Слово «никогда» вырвалось опрометчиво: «унизительный» труд по восстановлению истины вопреки заведомой лжи был в тот момент уже, как говорится, при дверях. От фразы же – пусть и с отрицательным значением («...я никогда не взял бы на себя труда...») – веяло сквозным ветерком, предвещавшим резкую перемену погоды.
«Но вот на днях, случайно, попалась мне на глаза книжонка... В этой книжке описывается собственная моя история, и я занимаю место одного из главнейших действующих лиц».
Наступала пора самому приниматься за описание своей истории.
В контексте занятий и интересов Достоевского лета и осени 1868 года труд по опровержению бульварного писаки выглядел бы и впрямь нелепо. Ему пришлось бы публично заявить, что в 1855 году он находился не в Петербурге, а в Семипалатинске, никакого заговора не возглавлял, а служил рядовым линейного батальона; не умер по дороге в Сибирь, а возвратился в Россию и ныне как частное лицо путешествует по Европе вместе с женой, которая вовсе не постриглась в монахини, а, напротив, родила дочь. Ему пришлось бы добавить, что уже давно революционных убеждений не разделяет и с нигилизмом порвал, что государя-освободителя любит до обожания, а также считает себя патриотом и благонамеренным подданным империи. Можно было бы еще упомянуть, что он лелеет мысль о возвращении в Россию, где только и можно написать роман-притчу
«Атеизм», перед которым прежняя литературная карьера «была бы только дрянь и введение» и которому он хочет посвятить всю свою будущую жизнь.

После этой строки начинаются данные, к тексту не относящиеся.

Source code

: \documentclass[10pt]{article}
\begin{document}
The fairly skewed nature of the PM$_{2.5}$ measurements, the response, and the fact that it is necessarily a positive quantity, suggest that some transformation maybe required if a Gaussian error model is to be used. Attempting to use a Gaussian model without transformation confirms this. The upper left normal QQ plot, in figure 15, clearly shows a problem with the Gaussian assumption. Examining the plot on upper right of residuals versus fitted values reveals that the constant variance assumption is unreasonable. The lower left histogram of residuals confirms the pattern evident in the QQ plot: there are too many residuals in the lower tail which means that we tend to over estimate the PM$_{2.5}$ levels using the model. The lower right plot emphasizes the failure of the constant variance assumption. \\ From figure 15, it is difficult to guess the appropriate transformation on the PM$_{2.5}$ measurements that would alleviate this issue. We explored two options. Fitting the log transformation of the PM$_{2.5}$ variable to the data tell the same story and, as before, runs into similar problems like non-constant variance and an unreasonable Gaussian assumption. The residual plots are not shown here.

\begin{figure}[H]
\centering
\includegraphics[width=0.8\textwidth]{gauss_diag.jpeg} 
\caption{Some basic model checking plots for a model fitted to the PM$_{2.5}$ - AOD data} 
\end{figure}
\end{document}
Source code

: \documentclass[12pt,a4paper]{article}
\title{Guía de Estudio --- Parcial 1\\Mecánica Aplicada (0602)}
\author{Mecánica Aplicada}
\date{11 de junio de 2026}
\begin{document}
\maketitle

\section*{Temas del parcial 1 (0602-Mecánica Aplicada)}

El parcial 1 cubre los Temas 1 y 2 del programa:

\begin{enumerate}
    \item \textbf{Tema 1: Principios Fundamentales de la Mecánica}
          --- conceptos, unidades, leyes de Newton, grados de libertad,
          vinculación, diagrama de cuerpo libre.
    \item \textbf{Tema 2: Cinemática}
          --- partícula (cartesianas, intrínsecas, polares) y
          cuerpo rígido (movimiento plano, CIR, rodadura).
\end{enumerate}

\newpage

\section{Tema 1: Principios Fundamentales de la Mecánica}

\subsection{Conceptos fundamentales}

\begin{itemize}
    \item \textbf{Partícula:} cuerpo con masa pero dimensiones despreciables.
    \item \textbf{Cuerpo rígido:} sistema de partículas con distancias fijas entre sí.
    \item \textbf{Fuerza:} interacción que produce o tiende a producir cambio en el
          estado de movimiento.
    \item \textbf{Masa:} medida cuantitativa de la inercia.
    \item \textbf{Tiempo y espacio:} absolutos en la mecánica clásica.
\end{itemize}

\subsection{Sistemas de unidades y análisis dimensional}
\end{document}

Пока же события повернулись так, что в начале августа 1869-го они с женой после остановок в Болонье, чарующей Венеции (четыре дня не сходили с площади Сан-Марко) и в Вене, после неудачных попыток обосноваться в Праге прибились к хорошо знакомому Дрездену, где сняли три комнаты: Анне Григорьевне предстояло родить, ее мать была с ними. 14 (26) сентября в доме на Victoriastraβe, 5, и произошло счастливое событие – родилась дочь Люба. «Все обошлось превосходно, – писал радостный отец Майкову, приглашая его в крестные, – и ребенок большой, здоровый и красавица. Мы с Аней счастливы. Мы в великой радости».